TASK TO CARRY OUT → Return exactly the lines from the start of the records below through the line containing "A common lament", both ends included, and leave out the pictures.

THE DATA →
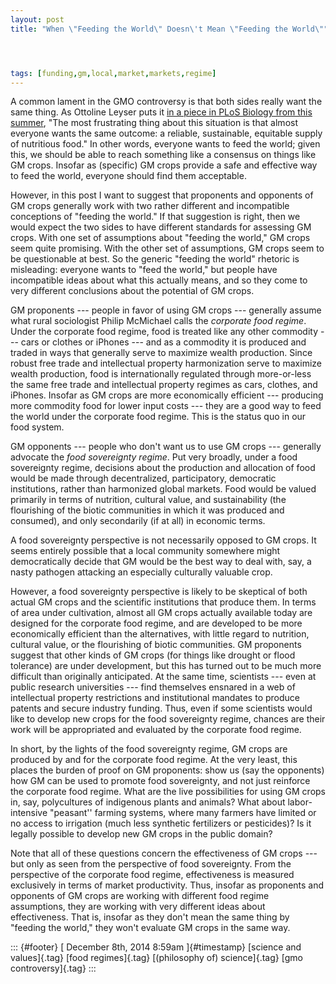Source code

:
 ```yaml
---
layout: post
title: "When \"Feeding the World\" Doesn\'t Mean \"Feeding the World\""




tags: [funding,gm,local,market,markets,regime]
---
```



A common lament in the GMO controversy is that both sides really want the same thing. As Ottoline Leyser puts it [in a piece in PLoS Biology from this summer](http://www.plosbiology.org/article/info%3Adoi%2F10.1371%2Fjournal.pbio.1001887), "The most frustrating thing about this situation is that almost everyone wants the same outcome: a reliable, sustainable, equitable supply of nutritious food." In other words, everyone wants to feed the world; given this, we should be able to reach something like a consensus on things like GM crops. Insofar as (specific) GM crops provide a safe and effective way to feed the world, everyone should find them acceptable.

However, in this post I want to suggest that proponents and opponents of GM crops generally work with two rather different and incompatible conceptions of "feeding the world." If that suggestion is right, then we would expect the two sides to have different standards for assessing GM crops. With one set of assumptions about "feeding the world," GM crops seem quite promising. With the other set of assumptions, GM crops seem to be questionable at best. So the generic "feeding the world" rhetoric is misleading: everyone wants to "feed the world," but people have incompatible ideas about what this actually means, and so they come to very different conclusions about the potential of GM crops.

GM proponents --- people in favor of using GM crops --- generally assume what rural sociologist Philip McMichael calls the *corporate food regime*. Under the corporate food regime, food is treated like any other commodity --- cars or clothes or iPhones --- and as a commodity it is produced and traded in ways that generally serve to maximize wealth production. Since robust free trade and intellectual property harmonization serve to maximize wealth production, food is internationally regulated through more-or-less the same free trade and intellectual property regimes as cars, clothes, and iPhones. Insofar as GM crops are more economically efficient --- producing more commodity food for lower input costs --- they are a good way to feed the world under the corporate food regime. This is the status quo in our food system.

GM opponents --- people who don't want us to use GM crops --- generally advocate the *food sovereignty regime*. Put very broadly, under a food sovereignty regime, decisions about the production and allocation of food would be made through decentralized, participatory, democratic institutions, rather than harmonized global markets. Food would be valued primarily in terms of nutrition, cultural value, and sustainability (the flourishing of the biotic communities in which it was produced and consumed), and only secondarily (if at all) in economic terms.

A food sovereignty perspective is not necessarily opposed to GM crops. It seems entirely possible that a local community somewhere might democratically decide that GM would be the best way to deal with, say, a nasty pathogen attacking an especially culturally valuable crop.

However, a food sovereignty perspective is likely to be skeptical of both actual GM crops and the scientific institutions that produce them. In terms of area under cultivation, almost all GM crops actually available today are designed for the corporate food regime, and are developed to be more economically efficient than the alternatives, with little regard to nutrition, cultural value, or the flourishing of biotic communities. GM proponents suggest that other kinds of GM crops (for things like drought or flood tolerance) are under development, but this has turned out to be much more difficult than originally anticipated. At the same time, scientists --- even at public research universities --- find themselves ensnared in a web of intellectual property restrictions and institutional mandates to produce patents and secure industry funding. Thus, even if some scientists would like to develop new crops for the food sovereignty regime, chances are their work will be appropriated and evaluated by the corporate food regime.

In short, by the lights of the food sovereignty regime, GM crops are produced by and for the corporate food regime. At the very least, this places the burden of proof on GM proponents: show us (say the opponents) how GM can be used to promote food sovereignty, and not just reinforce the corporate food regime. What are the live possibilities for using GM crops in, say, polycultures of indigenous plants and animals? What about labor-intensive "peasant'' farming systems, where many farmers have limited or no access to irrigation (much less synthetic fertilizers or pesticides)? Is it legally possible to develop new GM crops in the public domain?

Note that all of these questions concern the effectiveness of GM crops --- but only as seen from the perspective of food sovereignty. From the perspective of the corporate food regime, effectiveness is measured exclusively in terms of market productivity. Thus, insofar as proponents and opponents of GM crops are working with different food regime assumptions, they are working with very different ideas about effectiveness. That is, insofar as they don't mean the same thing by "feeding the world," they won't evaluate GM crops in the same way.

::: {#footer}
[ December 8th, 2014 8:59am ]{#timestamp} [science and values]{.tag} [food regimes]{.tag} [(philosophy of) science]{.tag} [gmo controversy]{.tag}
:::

TASK RESULT →
Source code

:
 ```yaml
---
layout: post
title: "When \"Feeding the World\" Doesn\'t Mean \"Feeding the World\""




tags: [funding,gm,local,market,markets,regime]
---
```



A common lament in the GMO controversy is that both sides really want the same thing. As Ottoline Leyser puts it [in a piece in PLoS Biology from this summer](http://www.plosbiology.org/article/info%3Adoi%2F10.1371%2Fjournal.pbio.1001887), "The most frustrating thing about this situation is that almost everyone wants the same outcome: a reliable, sustainable, equitable supply of nutritious food." In other words, everyone wants to feed the world; given this, we should be able to reach something like a consensus on things like GM crops. Insofar as (specific) GM crops provide a safe and effective way to feed the world, everyone should find them acceptable.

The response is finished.